Hindzel menjawab jujur. "Aku mau mencoba kemampuan berpanahku. Aku sudah lama tidak melakukannya karena aku selalu ada di garis belakang. Lalu,"
"Aku mau berakrab denganmu," dia menyeringai.
Leros mengerutkan kening. "Kau bicara apa?"
"Aku mau menjadi akrab denganmu. Bagian mana yang membuatmu bingung?" Hindzel menaikkan alis.
"Kau tidak bisa menurunkan kewaspadaanku begitu saja," cerca Leros. "Lalu,"
"Garis belakang apa maksudmu? Sudah lama tidak berpanah apa? Kau belum pernah menyentuh busur sebelum tadi. Kau bahkan menolak untuk belajar berpedang. Kau mau beromong kosong apa?"

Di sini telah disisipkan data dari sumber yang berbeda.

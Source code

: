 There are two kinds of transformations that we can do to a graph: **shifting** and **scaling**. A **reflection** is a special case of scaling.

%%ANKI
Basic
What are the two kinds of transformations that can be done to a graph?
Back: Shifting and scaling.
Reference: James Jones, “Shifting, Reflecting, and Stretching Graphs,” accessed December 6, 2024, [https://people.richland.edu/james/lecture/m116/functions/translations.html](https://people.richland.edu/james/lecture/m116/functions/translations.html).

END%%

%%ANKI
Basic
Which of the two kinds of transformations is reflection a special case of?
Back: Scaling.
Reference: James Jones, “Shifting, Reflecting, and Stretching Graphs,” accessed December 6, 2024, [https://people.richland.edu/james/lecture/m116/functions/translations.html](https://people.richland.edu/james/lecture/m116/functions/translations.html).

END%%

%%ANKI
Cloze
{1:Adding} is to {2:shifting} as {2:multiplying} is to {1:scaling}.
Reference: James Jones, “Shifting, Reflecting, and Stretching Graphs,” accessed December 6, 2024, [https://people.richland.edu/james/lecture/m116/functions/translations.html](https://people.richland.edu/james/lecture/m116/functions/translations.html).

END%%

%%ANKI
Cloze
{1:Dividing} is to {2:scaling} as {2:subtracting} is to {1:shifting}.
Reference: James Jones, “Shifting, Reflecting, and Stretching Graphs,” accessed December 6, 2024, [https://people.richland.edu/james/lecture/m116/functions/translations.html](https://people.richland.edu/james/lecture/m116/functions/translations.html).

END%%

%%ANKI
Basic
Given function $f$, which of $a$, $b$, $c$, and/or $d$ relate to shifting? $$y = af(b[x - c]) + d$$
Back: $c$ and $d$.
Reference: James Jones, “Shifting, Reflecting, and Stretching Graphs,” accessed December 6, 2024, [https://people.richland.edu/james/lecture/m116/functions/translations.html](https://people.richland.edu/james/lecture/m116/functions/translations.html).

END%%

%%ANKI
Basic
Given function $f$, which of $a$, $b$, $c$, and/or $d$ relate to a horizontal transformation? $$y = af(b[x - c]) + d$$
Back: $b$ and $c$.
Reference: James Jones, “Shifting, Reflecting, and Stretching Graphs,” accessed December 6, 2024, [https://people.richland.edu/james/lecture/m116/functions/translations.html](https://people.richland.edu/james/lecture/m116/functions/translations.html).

Hindzel mengusap lengan busurnya. Memandanginya melamun. "Aku tidak bohong." Lalu menaikkan pandangannya kembali pada Leros. "Kalau aku bilang aku bukan sungguhan adikmu, kau akan berpikir apa?"
Leros mengerutkan kening.
"Tentu saja kau memang bukan adikku. Kau tidak terlahir dari ibu yang sama denganku sebagaimana Ray. Tapi kita mempunyai satu ayah. Jadi aku harus memandangmu sebagai adikku."
Hindzel menghembuskan napas dari mulut. "Bukan itu maksudku."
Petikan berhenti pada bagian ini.